**EXERCISE GOAL:** Return the data below exactly, but only from the line containing "a) The use of" through the line containing "On the other", with both of those lines included.

**MATERIAL SUPPLIED:**
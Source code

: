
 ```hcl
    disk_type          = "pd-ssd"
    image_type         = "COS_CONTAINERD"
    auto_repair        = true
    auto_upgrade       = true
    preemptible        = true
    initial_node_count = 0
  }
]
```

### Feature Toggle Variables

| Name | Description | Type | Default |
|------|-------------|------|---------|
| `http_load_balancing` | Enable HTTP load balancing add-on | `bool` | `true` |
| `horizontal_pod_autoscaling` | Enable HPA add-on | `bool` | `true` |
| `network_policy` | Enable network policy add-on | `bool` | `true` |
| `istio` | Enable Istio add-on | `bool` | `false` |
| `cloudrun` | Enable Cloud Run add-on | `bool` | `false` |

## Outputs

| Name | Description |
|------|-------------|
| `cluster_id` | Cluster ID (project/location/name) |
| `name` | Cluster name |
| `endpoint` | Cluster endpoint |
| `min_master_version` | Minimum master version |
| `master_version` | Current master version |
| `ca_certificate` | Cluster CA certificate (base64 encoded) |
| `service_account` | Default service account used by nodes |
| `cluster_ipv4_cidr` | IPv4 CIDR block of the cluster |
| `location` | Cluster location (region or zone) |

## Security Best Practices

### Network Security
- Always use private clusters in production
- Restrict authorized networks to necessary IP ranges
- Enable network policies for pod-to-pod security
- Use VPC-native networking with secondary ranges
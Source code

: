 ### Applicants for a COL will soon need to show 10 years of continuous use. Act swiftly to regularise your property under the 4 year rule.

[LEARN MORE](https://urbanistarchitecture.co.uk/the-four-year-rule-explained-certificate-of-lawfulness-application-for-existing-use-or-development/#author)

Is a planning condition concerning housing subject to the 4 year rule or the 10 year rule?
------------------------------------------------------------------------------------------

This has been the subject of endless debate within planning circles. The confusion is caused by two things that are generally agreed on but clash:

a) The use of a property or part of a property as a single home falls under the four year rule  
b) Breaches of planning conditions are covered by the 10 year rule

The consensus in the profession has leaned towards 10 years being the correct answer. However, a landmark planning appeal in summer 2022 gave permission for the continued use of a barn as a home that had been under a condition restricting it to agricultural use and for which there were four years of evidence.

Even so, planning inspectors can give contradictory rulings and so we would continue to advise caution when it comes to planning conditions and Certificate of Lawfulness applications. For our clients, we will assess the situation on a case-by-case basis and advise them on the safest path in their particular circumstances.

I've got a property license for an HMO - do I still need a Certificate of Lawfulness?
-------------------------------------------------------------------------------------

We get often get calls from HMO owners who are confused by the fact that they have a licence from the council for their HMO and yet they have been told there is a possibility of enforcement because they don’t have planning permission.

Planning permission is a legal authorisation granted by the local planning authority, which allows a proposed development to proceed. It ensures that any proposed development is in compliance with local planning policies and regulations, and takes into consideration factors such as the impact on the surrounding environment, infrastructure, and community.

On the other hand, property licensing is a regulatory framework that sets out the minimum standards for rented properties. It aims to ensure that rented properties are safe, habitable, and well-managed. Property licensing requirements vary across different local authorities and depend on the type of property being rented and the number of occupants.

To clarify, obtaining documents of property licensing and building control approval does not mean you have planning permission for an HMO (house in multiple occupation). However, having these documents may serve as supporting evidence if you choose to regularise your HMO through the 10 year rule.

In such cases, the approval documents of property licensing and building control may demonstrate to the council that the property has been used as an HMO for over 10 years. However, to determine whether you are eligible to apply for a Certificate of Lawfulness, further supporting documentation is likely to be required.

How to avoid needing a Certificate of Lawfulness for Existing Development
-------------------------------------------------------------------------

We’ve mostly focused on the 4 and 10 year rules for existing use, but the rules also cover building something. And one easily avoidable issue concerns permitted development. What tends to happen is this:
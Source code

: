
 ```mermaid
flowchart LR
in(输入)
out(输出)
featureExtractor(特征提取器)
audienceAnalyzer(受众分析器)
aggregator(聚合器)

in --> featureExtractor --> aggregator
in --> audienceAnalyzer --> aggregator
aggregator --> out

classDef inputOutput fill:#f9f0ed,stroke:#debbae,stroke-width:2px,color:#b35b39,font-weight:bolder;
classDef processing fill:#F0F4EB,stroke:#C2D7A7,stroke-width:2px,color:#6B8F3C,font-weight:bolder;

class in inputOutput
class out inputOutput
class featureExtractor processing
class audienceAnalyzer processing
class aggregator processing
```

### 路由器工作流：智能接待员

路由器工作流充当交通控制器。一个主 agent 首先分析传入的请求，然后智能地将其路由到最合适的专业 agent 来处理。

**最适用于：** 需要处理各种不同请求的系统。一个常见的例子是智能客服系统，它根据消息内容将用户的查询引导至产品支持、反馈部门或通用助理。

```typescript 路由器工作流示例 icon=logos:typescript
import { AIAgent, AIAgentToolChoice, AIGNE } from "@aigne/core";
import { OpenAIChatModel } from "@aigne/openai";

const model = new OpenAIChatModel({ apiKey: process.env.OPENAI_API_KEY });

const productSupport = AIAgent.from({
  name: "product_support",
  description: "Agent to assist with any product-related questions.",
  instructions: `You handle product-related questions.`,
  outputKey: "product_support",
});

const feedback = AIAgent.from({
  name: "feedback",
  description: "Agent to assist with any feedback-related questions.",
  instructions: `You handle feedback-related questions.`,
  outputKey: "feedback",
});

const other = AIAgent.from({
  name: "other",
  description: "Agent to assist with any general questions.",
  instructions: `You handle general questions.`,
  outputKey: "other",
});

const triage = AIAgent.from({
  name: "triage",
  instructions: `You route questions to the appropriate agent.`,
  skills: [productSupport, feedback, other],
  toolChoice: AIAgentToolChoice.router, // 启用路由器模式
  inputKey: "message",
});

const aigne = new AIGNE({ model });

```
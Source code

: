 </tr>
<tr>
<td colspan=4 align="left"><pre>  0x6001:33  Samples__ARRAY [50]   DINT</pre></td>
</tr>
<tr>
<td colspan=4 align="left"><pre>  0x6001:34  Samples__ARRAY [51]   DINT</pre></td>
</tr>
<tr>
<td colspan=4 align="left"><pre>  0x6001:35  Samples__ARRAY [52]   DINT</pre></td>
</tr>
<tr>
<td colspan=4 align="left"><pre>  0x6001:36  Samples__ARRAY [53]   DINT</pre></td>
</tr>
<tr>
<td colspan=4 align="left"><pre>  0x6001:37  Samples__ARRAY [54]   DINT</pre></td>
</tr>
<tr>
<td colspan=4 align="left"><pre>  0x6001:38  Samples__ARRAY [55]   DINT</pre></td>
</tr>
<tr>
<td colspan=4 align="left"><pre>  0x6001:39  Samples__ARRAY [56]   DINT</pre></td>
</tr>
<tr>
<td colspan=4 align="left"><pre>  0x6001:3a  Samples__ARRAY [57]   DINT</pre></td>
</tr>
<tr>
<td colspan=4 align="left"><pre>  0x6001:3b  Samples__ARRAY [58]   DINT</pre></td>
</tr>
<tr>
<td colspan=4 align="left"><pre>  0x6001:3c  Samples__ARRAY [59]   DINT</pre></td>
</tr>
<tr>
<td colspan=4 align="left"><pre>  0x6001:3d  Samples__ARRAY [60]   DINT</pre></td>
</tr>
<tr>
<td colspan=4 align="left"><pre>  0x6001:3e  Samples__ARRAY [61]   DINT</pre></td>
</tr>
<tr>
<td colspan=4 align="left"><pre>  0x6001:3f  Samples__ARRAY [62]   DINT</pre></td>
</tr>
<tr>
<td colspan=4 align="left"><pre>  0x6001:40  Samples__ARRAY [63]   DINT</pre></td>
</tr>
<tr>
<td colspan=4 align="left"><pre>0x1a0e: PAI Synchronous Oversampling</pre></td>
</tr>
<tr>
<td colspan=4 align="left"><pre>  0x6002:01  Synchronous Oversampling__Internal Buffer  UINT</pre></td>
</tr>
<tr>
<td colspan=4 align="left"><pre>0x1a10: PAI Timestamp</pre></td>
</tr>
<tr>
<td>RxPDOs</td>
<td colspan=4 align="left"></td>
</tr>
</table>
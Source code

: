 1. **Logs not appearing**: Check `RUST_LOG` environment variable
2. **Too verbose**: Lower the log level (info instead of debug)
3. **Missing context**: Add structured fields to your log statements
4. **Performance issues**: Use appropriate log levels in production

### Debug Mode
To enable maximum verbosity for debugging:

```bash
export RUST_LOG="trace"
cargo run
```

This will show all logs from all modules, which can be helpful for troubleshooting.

**SOLUTION TO THIS TASK:**
a) The use of a property or part of a property as a single home falls under the four year rule  
b) Breaches of planning conditions are covered by the 10 year rule

The consensus in the profession has leaned towards 10 years being the correct answer. However, a landmark planning appeal in summer 2022 gave permission for the continued use of a barn as a home that had been under a condition restricting it to agricultural use and for which there were four years of evidence.

Even so, planning inspectors can give contradictory rulings and so we would continue to advise caution when it comes to planning conditions and Certificate of Lawfulness applications. For our clients, we will assess the situation on a case-by-case basis and advise them on the safest path in their particular circumstances.

I've got a property license for an HMO - do I still need a Certificate of Lawfulness?
-------------------------------------------------------------------------------------

We get often get calls from HMO owners who are confused by the fact that they have a licence from the council for their HMO and yet they have been told there is a possibility of enforcement because they don’t have planning permission.

Planning permission is a legal authorisation granted by the local planning authority, which allows a proposed development to proceed. It ensures that any proposed development is in compliance with local planning policies and regulations, and takes into consideration factors such as the impact on the surrounding environment, infrastructure, and community.

On the other hand, property licensing is a regulatory framework that sets out the minimum standards for rented properties. It aims to ensure that rented properties are safe, habitable, and well-managed. Property licensing requirements vary across different local authorities and depend on the type of property being rented and the number of occupants.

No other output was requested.